# old abu garcia questions



## rufus1138 (Oct 29, 2012)

Hey guys...just got a very old (70's mabey) Abu garcia ambasseduer 5000 and was wondering if anyone knows where I can get bearing kits and drag washers....also curious of I can speed up the levelwind system for using braid


----------



## lastcast (Oct 12, 2007)

Give Ron Trine a call at Rod n Reel Depot, he might be able to help you, 458-0428. On Lillian Hwy just N of 98.


----------



## timeflies (Oct 3, 2007)

ebay. Crap load of ambassaduer parts on ebay.


----------



## jcallaham (Dec 13, 2009)

locally, pompano joe could help, also Jerry Foran/ Hookless. com


----------



## Pompano Joe (Jan 28, 2009)

*Ambassadeurs*



jcallaham said:


> locally, pompano joe could help


Thanks for the plug, Jim. 

There's a lot you can do to the older Ambassadeurs just by polishing the friction points. Bring it by and I'll look at it before you go throw money at it. Here's a list of upgrades for your consideration.

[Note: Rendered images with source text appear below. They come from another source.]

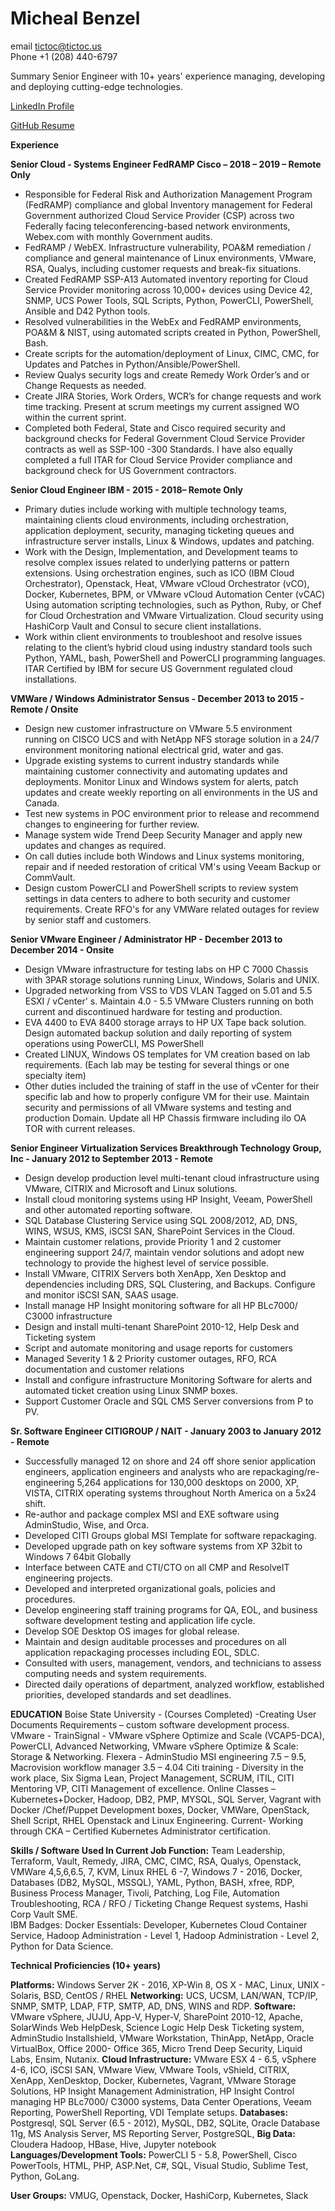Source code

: 																	

									

# Micheal Benzel

email tictoc@tictoc.us   
Phone +1 (208) 440-6797
 
Summary Senior Engineer with 10+ years' experience managing, developing and deploying cutting-edge technologies. 


<p><a href="https://www.linkedin.com/in/michealbenzelcloudservice/">LinkedIn Profile </a></p>
<p><a href="http://htmlpreview.github.io/?https://github.com/tickers/resume/blob/master/micheal-benzel_resume.html">GitHub Resume </a></p>
 

**Experience** 

**Senior Cloud - Systems Engineer FedRAMP
Cisco – 2018 – 2019 – Remote Only**

 *	Responsible for Federal Risk and Authorization Management Program (FedRAMP) compliance and global Inventory management for Federal Government authorized Cloud Service Provider (CSP) across two Federally facing teleconferencing-based network environments, Webex.com with monthly Government audits.
 *	FedRAMP / WebEX. Infrastructure vulnerability, POA&M remediation / compliance and general maintenance of Linux environments, VMware, RSA, Qualys, including customer requests and break-fix situations.
* 	Created FedRAMP SSP-A13 Automated inventory reporting for Cloud Service Provider monitoring across 10,000+ devices using Device 42, SNMP, UCS Power Tools, SQL Scripts, Python, PowerCLI, PowerShell, 	Ansible and D42 Python tools. 
*	Resolved vulnerabilities in the WebEx and FedRAMP environments, POA&M & NIST, using automated scripts created in Python, PowerShell, Bash. 
*	Create scripts for the automation/deployment of Linux, CIMC, CMC, for Updates and Patches in Python/Ansible/PowerShell. 
*	Review Qualys security logs and create Remedy Work Order’s and or Change Requests as needed.   
*	Create JIRA Stories, Work Orders, WCR’s for change requests and work time tracking. Present at scrum meetings my current assigned WO within the current sprint.  
*	Completed both Federal, State and Cisco required security and background checks for Federal Government Cloud Service Provider contracts as well as SSP-100 -300 Standards.  I have also equally completed a full ITAR for Cloud Service Provider compliance and background check for US Government contractors. 

**Senior Cloud Engineer 
IBM   -   2015 - 2018– Remote Only**

 *	Primary duties include working with multiple technology teams, maintaining clients cloud environments, including orchestration, application deployment, security, managing ticketing queues and infrastructure server installs, Linux & Windows, updates and patching.
 *	Work with the Design, Implementation, and Development teams to resolve complex issues related to underlying patterns or pattern extensions. Using orchestration engines, such as ICO (IBM Cloud Orchestrator), Openstack, Heat, VMware vCloud Orchestrator (vCO), Docker, Kubernetes, BPM, or VMware vCloud Automation Center (vCAC) Using automation scripting technologies, such as Python, Ruby, or Chef for Cloud Orchestration and VMware Virtualization. Cloud security using HashiCorp Vault and Consul to secure client installations.  
 *	Work within client environments to troubleshoot and resolve issues relating to the client’s hybrid cloud using industry standard tools such Python, YAML, bash, PowerShell and PowerCLI programming languages. ITAR Certified by IBM for secure US Government regulated cloud installations.


**VMWare / Windows Administrator
Sensus  -  December 2013 to 2015 - Remote / Onsite**

 *	Design new customer infrastructure on VMware 5.5 environment running on CISCO UCS and with NetApp NFS storage solution in a 24/7 environment monitoring national electrical grid, water and gas. 
 *	Upgrade existing systems to current industry standards while maintaining customer connectivity and automating updates and deployments. Monitor Linux and Windows system for alerts, patch updates and create weekly reporting on all environments in the US and Canada. 
 *	Test new systems in POC environment prior to release and recommend changes to engineering for further review. 
 *	Manage system wide Trend Deep Security Manager and apply new updates and changes as required. 
 *	On call duties include both Windows and Linux systems monitoring, repair and if needed restoration of critical VM's using Veeam Backup or CommVault. 
 *	Design custom PowerCLI and PowerShell scripts to review system settings in data centers to adhere to both security and customer requirements. Create RFO's for any VMWare related outages for review by senior staff and customers.

**Senior VMware Engineer / Administrator
HP         -  December 2013 to December 2014 - Onsite**

 *	Design VMware infrastructure for testing labs on HP C 7000 Chassis with 3PAR storage solutions running Linux, Windows, Solaris and UNIX. 
 *	Upgraded networking from VSS to VDS VLAN Tagged on 5.01 and 5.5 ESXI / vCenter' s. Maintain 4.0 - 5.5 VMware Clusters running on both current and discontinued hardware for testing and production. 
 *	EVA 4400 to EVA 8400 storage arrays to HP UX Tape back solution. Design automated backup solution and daily reporting of system operations using PowerCLI, MS PowerShell
 *	Created LINUX, Windows OS templates for VM creation based on lab requirements. (Each lab may be testing for several things or one specialty item) 
 *	Other duties included the training of staff in the use of vCenter for their specific lab and how to properly configure VM for their use. Maintain security and permissions of all VMware systems and testing and production Domain. Update all HP Chassis firmware including ilo OA TOR with current releases.

**Senior Engineer Virtualization Services
Breakthrough Technology Group, Inc - January 2012 to September 2013 - Remote**

 *	Design develop production level multi-tenant cloud infrastructure using VMware, CITRIX and Microsoft and Linux solutions. 
 *	Install cloud monitoring systems using HP Insight, Veeam, PowerShell and other automated reporting software. 
 *	SQL Database Clustering Service using SQL 2008/2012, AD, DNS, WINS, WSUS, KMS, iSCSI SAN, SharePoint Services in the Cloud.
 *	Maintain customer relations, provide Priority 1 and 2 customer engineering support 24/7, maintain vendor solutions and adopt new technology to provide the highest level of service possible.
 *	Install VMware, CITRIX  Servers  both  XenApp,  Xen Desktop  and  dependencies  including  DRS,  SQL Clustering, and Backups. Configure and monitor iSCSI SAN, SAAS usage.
 *	Install manage HP Insight monitoring software for all HP BLc7000/ C3000 infrastructure
 *	Design and install multi-tenant SharePoint 2010-12, Help Desk and Ticketing system
 *	Script and automate monitoring and usage reports for customers
 *	Managed Severity 1 & 2 Priority customer outages, RFO, RCA documentation and customer relations
 *	Install and configure infrastructure Monitoring Software for alerts and automated ticket creation using Linux
 	SNMP boxes.
 *	Support Customer Oracle and SQL CMS Server conversions from P to PV.

**Sr. Software Engineer
CITIGROUP / NAIT - January 2003 to January 2012 - Remote**

 *	Successfully managed 12 on shore and 24 off shore senior application engineers, application engineers and analysts who are repackaging/re-engineering 5,264 applications for 130,000 desktops on 2000,  XP, VISTA, CITRIX operating systems throughout North America on a 5x24 shift.
 *	Re-author and package complex MSI and EXE software using AdminStudio, Wise, and Orca.
 *	Developed CITI Groups global MSI Template for software repackaging.
 *	Developed upgrade path on key software systems from XP 32bit to Windows 7 64bit Globally
 *	Interface between CATE and CTI/CTO on all CMP and ResolveIT engineering projects.
 *	Developed and interpreted organizational goals, policies and procedures.
 *	Develop engineering staff training programs for QA, EOL, and business software development testing and application life cycle.
 *	Develop SOE Desktop OS images for global release.
 *	Maintain and design auditable processes and procedures on all application repackaging processes including
 	EOL, SDLC.
 *	Consulted with users, management, vendors, and technicians to assess computing needs and system requirements.
 *	Directed daily operations of department, analyzed workflow, established priorities, developed standards and set deadlines.

**EDUCATION**
Boise State University - (Courses Completed)  -Creating User Documents Requirements – custom software development process.
 	VMware - TrainSignal - VMware vSphere Optimize and Scale (VCAP5-DCA), PowerCLI, Advanced Networking, VMware vSphere Optimize & Scale: Storage & Networking. 
 	Flexera - AdminStudio MSI engineering 7.5 – 9.5, Macrovision workflow manager 3.5 – 4.04
 	Citi training - Diversity in the work place, Six Sigma Lean, Project Management, SCRUM, ITIL, CITI Mentoring VP, CITI Management of excellence. 
 	Online Classes – Kubernetes+Docker, Hadoop, DB2, PMP, MYSQL, SQL Server, Vagrant with Docker /Chef/Puppet Development boxes, Docker, VMWare, OpenStack, Shell Script, RHEL Openstack and Linux Engineering.
 	Current- Working through CKA – Certified Kubernetes Administrator certification. 


**Skills / Software Used In Current Job Function:**
 	Team Leadership, Terraform, Vault, Remedy, JIRA, CMC, CIMC, RSA, Qualys, Openstack, VMWare 4,5,6,6.5, 7, KVM, Linux RHEL 6 -7, Windows 7 - 2016, Docker, Databases (DB2, MySQL, MSSQL), YAML, Python, BASH, xfree, RDP, Business Process Manager, Tivoli, Patching, Log File, Automation Troubleshooting, RCA / RFO / Ticketing Change Request systems, Hashi Corp Vault SME.  
IBM Badges:
 	Docker Essentials: Developer, Kubernetes Cloud Container Service, Hadoop Administration - Level 1, Hadoop Administration - Level 2, Python for Data Science.


**Technical Proficiencies (10+ years)**

**Platforms:** 
 	Windows Server 2K - 2016, XP-Win 8, OS X - MAC, Linux, UNIX - Solaris, BSD,
 	CentOS / RHEL
**Networking:** 
 	UCS, UCSM, LAN/WAN, TCP/IP, SNMP, SMTP, LDAP, FTP, SMTP, AD, DNS, WINS and RDP.
**Software:** 
 	VMware vSphere, JUJU, App-V, Hyper-V, SharePoint 2010-12, Apache, SolarWinds Web HelpDesk, Science Logic Help Desk Ticketing system, AdminStudio Installshield, VMware Workstation, ThinApp, NetApp, Oracle VirtualBox, Office 2000- Office 365, Micro Trend Deep Security, Liquid Labs, Ensim, Nutanix.
**Cloud Infrastructure:** 
 	VMware ESX 4 - 6.5, vSphere 4-6, ICO, iSCSI SAN, VMware View, VMware Tools, vShield, CITRIX, XenApp, XenDesktop, Docker, Kubernetes, Vagrant, VMware Storage Solutions, HP Insight Management Administration, HP Insight Control managing HP BLc7000/ C3000 systems, Data Center Operations, Veeam Reporting, PowerShell Reporting, VDI Template setups.
**Databases:** 
 	Postgresql, SQL Server (6.5 - 2012), MySQL, DB2, SQLite, Oracle Database 11g, MS Analysis Server, MS Reporting Server, PostgreSQL, 
**Big Data:** 
 	Cloudera Hadoop, HBase, Hive, Jupyter notebook
**Languages/Development Tools:** 
 	PowerCLI 5 - 5.8, PowerShell, Cisco PowerTools, HTML, PHP, ASP.Net, C#, SQL, Visual Studio, Sublime Test, Python, GoLang. 

**User Groups:**
 	VMUG, Openstack, Docker, HashiCorp, Kubernetes, Slack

Bearings: I can bring back the current bearings unless they're just gone. Have Boca "Lightning" Ceramics on hand.

Drag Washers: I'll have to check, but pretty sure I've got some Smooth Drag Carbontex drags for your reel.

Level Wind: Don't have these on hand, but can get a single or double bearing level wind kit and/or ceramic paul. There's also an idler gear available with a bearing for most models.

Let me know if I can help.

joe @ 516-2409


----------



## rufus1138 (Oct 29, 2012)

ill definitely want to get with you on this joe, its old enough that it doesnt have bearings, this is a full bushing reel, everything seems to be in good working order, i serviced and cleaned it and it smoothed way up. im definitely interested in the ceramic bearings and the drag upgrade. just to give you an idea it was bought at a store called okiebug in tulsa that apparently sold tons of them, its old enough that it doesnt have the oiling port in the handle cap, the cap has to be removed and there is a port underneath that allows oiling, also the casting drag is missing what my uncle says is supposed to be cork bushings that ride on a pin in order to make the casting drag work.


----------